JIN-ROH: THE WOLF BRIGADE - REVIEW


Based on a manga by Mamoru Oshii (Ghost In The Shell, Patlabor), Jin-Roh: The Wolf Brigade is set in an alternate universe Japan where Germany has conquered the country and things look bleak to say the least: the cops are scary as hell, women and children have turned to suicide bombing...

It's not looking good.

The film opens on a little girl nicknamed "Little Red Riding Hood", some member of a guerilla group called The Sect, who is running through the sewers trying to escape the Panzer Cops, a bunch of armed cops with elephant-style gas masks. One of them, Kazuki, finds himself facing the little girl who reveals a bomb strapped to her chest. He is ordered to shoot her but doesn't and she sets off the bomb. He somehow survives but an enquiry is made into why he didn't carry out his orders and he is made to go back to training. After visiting the little girl's grave, he meets her sister Kei and develops a sort of friendship/relationship with her. These meetings both characters have are intercut with Kazuki having weird brutal nightmares about what happened in the sewers when he didn't shoot the girl and about being devoured by wild wolves. Anyway, long story short, a lot of stuff is revealed, twists and turns agogo and by the end, if you're still awake, both Kazuki and Kei turn out to be not quite who you thought they were. Jin-Roh really feels like a novel more than it does an anime or even a film. It's mostly about character subtleties and the political set-up of this whole world. Frankly, I feel that, as a film, this needed to be much more visual and have much more impact. Yes we get the odd disturbing moment and you do get the sense that this version of Japan has gone to hell but you don't really get to see it all that much. Instead of steampunking the crap out of it and giving us a visually mismatched world where Japanese and German culture clash to create something both chaotic and uncanny, the film goes for a more realist approach, which is fair enough. Unfortunately this means a lot of dark sewers, grey streets and a thoroughly gloomy, passive tone overall.

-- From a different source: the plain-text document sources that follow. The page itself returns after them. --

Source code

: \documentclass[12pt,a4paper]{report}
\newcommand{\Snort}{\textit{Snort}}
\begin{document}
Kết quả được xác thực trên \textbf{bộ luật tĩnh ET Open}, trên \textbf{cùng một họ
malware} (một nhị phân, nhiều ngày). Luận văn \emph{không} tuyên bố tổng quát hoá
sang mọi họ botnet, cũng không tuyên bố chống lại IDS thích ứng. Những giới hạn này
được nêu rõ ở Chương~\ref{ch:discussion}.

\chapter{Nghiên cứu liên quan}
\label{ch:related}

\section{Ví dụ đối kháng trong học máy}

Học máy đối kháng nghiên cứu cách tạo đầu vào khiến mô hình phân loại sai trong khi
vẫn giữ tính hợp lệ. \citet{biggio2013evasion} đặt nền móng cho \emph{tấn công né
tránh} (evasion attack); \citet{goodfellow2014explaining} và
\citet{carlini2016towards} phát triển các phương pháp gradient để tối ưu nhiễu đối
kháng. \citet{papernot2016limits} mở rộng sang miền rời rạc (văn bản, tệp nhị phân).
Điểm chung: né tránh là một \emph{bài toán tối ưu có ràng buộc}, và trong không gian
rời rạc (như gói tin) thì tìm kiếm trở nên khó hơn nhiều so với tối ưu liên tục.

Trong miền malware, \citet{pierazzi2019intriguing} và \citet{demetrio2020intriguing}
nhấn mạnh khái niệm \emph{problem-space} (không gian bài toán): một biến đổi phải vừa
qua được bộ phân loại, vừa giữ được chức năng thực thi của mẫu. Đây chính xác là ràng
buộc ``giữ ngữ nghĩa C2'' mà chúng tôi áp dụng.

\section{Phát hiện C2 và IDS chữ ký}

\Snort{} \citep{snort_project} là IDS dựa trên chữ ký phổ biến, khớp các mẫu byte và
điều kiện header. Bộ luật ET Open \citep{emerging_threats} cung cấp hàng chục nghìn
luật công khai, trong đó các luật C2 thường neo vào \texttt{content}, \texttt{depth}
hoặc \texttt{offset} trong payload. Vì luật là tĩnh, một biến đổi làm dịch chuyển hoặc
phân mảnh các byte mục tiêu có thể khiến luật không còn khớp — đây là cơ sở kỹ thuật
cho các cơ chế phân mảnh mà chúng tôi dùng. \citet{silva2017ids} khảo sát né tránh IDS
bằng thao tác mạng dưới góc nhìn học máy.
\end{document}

Jin-Roh has a lot of good ideas and I could definitely see them working amazingly well under the right circumstances but the fact that the film boasted such a fascinating premise with such potential for insane-looking locations and messed-up set pieces but chose to not capitalise on them is both daring and, in my opinion, a mistake. As it stands, you really need to be deeply interested in the plot that's being slowly developed to enjoy the film. You can't just play the film in the background, occasionally glancing at it to check out something exciting that's happening on screen. No, Jin-Roh requires your undivided attention and for you to really listen to every boring conversation Kei and Kazuki are having. Otherwise, all the reveals which occur in the third act would fall completely flat. To be fair, there are clever twists and turns in this movie and the whole Red Riding Hood metaphor is an interesting one but I found the film was really hard to get into and almost impossible to care too much about its plot and its characters. This is a grim discussion about a world that could have been, about a broken system which parallels our own. It's a dense dystopian world where people are used to kill each other in increasingly subtle and sneaky ways. Like I said, lots of interesting ideas in this movie, you just need to not expect too much from it visually, though the animation throughout is more than solid. You can tell a lot of effort has gone into writing this movie and bringing it to the screen but it's also not surprising that it was originally meant to be a live-action effort rather than an animated one. As it turns out, the former idea would have probably worked a little better as having real people being put in these horrible situations would have probably been more arresting than drawn ones.

Overall, I'm not sure if I do recommend Jin-Roh: The Wolf Brigade. The film has potential but never fully takes off and enjoys talking about its cool premise much more than showing its alternate world to us. I'd probably hunt down the manga and the two live-action films, The Red Spectacles and StrayDog: Kerberos Panzer Corps, instead if I were you.